4 – Si des écarts techniques sont observés, ils devront être réglés.
Si le domaine technique présente des non-conformités flagrantes, des équipements vieillissants nécessitant l’intervention régulière d’opérateurs, … L’organisation ne peut pas tout faire en claquant des doigts.
Y compris lors d’un changement de cap volontaire et dynamique, les moyens financiers ne sont pas inépuisables et la conformité / remplacement de matériel peut prendre du temps.
Il est, dans ce cas, important d’agir avec une transparence certaine pour expliquer ce qui est fait dans le cadre d’un rétroplanning par ex.
5 – Ensuite et peut-être enfin, je travaillerai à la mise en place de routines pour les différentes strates de l‘entreprise.
Que l’on soit dirigeant ou opérateur de premier rang, les sujets de santé et de sécurité au travail sont rarement innés, il faut donc les évoquer régulièrement et tenter, régulièrement, d’en faire un événement.

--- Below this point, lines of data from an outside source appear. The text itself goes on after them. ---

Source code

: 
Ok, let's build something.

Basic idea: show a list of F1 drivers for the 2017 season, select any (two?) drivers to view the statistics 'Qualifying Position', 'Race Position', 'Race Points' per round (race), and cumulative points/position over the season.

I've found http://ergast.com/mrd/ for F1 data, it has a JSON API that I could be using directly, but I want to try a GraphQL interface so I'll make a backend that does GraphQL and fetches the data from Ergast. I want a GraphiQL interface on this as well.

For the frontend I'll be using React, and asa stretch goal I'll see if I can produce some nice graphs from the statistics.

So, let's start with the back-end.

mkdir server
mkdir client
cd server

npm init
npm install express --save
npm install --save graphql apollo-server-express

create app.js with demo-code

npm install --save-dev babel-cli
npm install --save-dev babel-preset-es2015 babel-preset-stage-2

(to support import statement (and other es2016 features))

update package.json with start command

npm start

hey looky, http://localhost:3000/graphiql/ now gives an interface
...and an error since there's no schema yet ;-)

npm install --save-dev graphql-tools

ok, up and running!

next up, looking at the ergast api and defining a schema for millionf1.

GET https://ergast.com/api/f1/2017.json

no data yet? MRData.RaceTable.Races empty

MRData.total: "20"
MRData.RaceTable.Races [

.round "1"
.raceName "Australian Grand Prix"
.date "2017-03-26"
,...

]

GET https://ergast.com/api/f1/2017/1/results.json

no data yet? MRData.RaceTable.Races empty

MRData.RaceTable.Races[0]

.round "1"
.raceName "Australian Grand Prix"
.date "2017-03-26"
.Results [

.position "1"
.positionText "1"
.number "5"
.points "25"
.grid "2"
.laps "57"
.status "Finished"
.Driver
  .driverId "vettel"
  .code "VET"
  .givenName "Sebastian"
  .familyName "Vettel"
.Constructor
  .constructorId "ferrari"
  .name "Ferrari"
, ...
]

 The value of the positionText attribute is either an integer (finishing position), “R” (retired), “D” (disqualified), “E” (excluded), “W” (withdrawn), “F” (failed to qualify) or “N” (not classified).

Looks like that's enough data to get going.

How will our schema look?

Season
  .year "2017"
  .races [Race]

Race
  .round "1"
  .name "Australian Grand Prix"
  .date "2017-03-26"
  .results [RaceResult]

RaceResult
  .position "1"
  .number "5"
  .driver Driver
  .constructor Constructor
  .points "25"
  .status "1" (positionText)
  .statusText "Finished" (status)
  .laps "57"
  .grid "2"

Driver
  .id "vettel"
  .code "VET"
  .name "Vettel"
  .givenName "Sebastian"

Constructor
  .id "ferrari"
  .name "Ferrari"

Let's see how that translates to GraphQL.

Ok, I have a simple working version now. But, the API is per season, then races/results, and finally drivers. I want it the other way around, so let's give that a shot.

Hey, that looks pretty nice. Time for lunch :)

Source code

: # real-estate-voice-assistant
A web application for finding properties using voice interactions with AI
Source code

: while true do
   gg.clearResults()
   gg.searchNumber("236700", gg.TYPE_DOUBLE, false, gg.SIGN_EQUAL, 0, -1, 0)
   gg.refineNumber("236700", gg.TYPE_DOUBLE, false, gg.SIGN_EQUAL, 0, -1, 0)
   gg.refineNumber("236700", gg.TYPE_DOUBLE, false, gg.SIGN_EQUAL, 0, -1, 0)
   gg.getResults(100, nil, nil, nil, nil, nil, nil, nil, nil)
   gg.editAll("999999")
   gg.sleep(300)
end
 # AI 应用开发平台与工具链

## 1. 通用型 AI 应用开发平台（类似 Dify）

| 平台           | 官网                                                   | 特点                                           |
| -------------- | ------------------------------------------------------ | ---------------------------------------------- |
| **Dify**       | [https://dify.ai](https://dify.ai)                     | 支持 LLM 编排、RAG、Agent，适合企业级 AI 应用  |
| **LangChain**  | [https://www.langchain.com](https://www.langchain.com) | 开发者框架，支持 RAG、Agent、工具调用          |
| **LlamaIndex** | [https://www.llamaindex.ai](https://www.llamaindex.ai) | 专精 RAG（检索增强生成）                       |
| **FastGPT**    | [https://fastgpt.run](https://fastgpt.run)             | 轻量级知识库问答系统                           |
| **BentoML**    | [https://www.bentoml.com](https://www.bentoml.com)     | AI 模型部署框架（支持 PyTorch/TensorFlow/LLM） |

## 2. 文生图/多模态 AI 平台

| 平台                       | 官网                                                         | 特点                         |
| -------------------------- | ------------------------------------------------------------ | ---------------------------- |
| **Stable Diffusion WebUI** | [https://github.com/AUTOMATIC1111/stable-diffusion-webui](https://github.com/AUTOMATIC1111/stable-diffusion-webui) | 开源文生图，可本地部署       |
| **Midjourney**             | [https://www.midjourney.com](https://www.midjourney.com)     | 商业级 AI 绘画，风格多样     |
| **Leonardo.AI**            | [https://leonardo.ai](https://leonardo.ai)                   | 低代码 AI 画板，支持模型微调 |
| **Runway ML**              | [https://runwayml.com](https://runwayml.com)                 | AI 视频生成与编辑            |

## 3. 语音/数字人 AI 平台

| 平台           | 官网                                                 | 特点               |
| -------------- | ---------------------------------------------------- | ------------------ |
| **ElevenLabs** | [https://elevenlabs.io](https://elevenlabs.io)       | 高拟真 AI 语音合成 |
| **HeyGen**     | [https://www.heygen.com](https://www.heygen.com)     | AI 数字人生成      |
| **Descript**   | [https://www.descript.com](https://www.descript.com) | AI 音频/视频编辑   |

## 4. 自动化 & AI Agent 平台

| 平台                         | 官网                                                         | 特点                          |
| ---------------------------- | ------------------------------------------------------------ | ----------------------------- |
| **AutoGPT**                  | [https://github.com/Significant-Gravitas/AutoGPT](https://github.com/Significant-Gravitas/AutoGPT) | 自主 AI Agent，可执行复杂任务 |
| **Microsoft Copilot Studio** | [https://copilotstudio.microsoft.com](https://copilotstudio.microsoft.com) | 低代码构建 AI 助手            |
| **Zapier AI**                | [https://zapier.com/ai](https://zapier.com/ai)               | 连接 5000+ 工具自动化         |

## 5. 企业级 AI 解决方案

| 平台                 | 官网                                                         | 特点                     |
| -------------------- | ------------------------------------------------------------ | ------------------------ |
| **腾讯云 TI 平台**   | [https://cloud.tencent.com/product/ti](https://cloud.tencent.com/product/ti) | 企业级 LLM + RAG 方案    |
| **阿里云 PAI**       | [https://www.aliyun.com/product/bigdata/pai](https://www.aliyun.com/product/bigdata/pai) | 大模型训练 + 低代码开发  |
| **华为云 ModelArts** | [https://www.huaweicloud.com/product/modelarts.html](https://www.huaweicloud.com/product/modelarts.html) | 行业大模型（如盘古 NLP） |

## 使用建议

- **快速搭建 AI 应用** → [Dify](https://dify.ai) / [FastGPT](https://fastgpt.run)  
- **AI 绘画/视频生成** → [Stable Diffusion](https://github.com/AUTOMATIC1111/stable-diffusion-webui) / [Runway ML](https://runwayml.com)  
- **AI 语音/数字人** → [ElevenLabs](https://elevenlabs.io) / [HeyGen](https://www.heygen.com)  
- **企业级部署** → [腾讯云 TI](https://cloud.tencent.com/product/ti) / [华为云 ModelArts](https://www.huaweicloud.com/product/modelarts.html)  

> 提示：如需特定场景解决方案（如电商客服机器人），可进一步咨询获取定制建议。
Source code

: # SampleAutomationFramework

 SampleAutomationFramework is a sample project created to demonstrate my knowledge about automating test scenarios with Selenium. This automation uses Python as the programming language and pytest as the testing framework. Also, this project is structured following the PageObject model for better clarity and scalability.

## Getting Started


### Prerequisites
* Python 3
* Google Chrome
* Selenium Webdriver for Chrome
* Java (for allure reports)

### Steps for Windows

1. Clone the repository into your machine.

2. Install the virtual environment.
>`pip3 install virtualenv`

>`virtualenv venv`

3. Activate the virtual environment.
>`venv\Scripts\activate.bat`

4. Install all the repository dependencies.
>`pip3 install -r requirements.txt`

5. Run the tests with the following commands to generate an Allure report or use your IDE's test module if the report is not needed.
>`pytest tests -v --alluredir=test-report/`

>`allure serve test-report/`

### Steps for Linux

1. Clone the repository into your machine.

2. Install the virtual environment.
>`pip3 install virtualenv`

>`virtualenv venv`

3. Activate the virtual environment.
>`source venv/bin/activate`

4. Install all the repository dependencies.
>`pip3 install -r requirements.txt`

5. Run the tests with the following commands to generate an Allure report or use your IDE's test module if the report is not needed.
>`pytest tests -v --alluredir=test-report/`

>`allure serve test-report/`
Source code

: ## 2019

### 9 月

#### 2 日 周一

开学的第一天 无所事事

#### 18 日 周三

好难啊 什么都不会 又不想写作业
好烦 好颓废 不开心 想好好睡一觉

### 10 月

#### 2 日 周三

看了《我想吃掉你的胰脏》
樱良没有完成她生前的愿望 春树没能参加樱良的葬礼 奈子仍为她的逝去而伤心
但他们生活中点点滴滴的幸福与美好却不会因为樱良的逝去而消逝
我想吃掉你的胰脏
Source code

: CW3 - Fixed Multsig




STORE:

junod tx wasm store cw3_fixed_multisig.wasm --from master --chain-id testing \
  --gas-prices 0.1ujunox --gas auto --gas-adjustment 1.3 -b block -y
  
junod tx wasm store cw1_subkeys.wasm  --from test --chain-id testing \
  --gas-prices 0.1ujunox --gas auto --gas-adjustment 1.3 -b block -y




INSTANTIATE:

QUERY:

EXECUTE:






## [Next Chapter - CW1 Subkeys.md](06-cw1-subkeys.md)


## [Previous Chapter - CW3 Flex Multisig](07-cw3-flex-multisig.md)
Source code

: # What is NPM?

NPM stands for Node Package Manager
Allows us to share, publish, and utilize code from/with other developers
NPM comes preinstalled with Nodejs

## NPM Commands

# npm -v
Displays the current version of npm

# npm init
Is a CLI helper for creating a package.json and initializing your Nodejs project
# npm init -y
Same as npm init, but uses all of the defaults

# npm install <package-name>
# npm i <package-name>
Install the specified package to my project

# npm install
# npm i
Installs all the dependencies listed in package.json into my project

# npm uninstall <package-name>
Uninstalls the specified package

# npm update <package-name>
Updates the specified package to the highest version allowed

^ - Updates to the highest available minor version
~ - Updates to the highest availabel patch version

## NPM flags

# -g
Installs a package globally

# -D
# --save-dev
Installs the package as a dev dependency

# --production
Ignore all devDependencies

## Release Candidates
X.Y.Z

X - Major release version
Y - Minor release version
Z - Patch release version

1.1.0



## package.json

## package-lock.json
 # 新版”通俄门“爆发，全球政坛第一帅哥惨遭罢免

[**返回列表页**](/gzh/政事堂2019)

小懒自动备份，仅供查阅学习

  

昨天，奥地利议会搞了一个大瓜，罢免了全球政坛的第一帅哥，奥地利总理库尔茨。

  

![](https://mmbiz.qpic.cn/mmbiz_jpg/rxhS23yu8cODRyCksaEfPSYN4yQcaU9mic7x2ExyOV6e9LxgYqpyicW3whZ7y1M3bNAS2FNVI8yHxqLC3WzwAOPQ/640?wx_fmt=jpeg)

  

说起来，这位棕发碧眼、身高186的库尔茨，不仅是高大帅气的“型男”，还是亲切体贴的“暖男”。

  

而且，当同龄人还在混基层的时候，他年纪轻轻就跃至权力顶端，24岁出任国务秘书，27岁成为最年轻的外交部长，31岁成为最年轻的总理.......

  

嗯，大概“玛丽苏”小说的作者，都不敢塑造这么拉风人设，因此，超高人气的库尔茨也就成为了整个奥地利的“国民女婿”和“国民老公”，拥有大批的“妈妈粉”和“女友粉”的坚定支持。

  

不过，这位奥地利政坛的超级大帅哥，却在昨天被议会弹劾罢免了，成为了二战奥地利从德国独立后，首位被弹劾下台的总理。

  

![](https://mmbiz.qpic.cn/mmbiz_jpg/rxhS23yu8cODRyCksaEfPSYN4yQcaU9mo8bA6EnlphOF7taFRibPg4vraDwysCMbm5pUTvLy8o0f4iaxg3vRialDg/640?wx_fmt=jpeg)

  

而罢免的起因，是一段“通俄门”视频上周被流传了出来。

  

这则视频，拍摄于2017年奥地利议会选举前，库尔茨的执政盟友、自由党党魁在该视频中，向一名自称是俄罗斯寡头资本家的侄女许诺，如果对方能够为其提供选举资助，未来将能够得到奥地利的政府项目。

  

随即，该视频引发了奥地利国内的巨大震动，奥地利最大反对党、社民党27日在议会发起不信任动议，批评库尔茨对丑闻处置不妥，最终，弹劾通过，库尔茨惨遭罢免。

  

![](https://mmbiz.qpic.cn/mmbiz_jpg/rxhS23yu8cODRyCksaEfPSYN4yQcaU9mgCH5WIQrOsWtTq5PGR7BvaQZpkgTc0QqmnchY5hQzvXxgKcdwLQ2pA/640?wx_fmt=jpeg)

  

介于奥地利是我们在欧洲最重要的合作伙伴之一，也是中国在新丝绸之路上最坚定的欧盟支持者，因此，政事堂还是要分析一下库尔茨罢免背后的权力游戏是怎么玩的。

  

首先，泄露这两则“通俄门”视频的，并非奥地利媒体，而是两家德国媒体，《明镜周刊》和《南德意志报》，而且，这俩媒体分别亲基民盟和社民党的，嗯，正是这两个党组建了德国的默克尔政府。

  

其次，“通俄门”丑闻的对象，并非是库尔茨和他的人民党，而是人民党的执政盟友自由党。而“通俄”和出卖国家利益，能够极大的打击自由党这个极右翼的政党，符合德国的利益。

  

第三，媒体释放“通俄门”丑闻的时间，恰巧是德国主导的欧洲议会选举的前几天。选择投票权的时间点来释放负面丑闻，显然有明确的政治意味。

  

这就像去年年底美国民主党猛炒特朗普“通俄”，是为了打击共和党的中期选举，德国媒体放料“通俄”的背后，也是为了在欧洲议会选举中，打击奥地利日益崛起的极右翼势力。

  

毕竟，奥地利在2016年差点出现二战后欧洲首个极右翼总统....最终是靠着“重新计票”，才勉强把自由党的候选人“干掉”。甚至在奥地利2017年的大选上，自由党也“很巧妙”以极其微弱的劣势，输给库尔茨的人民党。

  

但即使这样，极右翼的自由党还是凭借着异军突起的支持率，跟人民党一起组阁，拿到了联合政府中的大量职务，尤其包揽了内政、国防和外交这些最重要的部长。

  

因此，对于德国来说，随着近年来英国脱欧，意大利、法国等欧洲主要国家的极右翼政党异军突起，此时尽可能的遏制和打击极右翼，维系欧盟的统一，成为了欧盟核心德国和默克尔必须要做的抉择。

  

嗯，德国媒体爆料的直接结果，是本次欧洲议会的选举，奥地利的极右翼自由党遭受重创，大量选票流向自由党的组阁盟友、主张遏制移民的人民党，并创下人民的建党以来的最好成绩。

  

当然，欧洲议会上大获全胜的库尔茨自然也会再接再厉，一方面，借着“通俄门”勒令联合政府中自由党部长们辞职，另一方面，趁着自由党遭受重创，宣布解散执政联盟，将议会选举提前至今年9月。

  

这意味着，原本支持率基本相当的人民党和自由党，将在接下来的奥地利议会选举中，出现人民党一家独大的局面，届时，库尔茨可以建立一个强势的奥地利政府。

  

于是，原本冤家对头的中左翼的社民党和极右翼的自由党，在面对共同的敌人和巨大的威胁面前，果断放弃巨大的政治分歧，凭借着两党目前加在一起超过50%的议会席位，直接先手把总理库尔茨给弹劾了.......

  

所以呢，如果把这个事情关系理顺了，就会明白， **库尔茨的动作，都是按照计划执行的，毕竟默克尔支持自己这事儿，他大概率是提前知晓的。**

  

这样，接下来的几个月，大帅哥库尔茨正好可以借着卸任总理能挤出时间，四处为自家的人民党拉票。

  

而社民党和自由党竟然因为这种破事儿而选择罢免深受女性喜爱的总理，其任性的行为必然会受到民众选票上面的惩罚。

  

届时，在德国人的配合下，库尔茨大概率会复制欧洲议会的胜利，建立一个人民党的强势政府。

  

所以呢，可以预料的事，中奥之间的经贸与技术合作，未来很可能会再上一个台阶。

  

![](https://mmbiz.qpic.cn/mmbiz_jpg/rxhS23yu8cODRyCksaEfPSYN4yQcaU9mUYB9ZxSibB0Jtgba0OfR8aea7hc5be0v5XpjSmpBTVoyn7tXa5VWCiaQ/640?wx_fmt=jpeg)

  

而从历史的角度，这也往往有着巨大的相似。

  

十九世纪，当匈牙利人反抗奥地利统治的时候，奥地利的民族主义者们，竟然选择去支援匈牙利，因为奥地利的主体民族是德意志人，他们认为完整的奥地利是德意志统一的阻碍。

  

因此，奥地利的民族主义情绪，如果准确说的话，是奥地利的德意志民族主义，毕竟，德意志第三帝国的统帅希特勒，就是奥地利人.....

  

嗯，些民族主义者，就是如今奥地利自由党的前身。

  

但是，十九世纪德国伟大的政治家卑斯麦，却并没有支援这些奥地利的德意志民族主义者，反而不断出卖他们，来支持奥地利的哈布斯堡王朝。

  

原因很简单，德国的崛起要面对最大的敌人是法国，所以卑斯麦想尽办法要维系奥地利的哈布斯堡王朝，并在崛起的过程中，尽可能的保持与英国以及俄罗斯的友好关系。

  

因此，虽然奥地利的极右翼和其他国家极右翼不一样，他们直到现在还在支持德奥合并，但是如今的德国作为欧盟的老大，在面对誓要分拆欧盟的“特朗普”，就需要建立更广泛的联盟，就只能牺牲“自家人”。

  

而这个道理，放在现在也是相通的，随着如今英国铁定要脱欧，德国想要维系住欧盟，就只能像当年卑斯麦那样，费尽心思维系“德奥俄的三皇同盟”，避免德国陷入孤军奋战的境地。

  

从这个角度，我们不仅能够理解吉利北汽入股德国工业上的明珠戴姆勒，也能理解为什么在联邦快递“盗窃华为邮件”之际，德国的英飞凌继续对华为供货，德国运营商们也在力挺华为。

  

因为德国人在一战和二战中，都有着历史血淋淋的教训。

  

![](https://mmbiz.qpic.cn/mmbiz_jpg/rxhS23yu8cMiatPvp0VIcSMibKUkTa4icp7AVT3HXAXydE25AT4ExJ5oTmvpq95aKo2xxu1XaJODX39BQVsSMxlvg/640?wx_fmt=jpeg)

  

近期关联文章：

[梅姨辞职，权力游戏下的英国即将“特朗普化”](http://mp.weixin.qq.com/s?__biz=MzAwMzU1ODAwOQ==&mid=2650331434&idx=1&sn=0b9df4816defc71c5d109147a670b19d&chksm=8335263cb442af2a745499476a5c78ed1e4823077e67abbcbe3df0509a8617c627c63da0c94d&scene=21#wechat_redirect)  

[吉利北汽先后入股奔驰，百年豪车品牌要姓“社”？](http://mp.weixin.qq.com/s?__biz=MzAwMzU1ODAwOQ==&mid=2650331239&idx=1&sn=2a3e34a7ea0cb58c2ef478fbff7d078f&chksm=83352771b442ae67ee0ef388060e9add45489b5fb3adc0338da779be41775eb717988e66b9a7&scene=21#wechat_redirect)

- Les dirigeants sont-ils informés de chaque accident avec arrêt ? ou a minima, de chaque accident grave (si l’organisation a une définition ?)
- Une communication régulière est-elle organisée qu’elle soit liée à des événements internes ou externes et un retour d’expériences de bonne pratique ou d’accident.
- Des « tous sécurité » sont-ils organisés régulièrement ?
- Le personnel est-il revu périodiquement en formation / échange sur les sujets de S&ST ?
- …
Tout événement étant la conséquence de divers enchainements. Je ne peux que conseiller (et c’est ce que j’espère avoir fait ci-dessus) à mon lecteur d’avoir une vision globale de la situation et ne pas s’arrêter aux accidents et incidents constatés trop régulièrement (l’analyse des ENS reste cependant un incontournable).
Ces propositions sont limitées à une vision très générale sans détail de l’organisation. Chacun de ces items est à inscrire dans un schéma classique d’amélioration continue.
A l’instar d’autres activités, la prévention des risques professionnels souffre trop souvent d’un manque de mesure fiable des actions menées alors que le dirigeant a besoin d’indicateurs pour se rassurer sur l’efficacité de ce qu’il soutient.
Une erreur serait de vouloir former tous les opérateurs de premier rang aux règles générales de sécurité sans s’intéresser aux encadrants dont principalement l’équipe de direction. Ce serait là, une perte d’argent et de temps.
Pour faire le parallèle avec mon activité, j’ai récemment refusé une intervention auprès de chefs d’équipes tout simplement parce que la ligne directrice de l’entreprise en S & S T n’était pas tracée par le dirigeant. Après quelques discussions, il s’avère que je commencerai avec le CODIR de ce Groupe dans 2 mois avant d’envisager toute autre action.
Je reste convaincu que les ingrédients pour performer en santé et sécurité au travail sont quasi identiques quelque soit le domaine d’activité. Le moule (la culture de l’entreprise, son histoire, ses personnes) étant différents, le dosage des ingrédients et leur incorporation peuvent varier en quantité et dans le temps.
@ votre écoute
Jérôme
Hello !
Pour l’audit sur tu proposes moi j’aurais simplement envisagé un audit du mode de management S&ST de cette entreprise (sur la base de l’ILO-OSH pour a part) et je me serais aussi intéressé aux X (dix ?) derniers AT ou MP survenus (car je ne connais pas le monde des forages pétroliers).
A+
merci de ton retour, la demande que j’ai eu était très générale, j’ai donc balayé large. Il me semblait dans cette demande que le management était peu présent. Pour la sinistralité, c’est une évidence et c’est indispensable.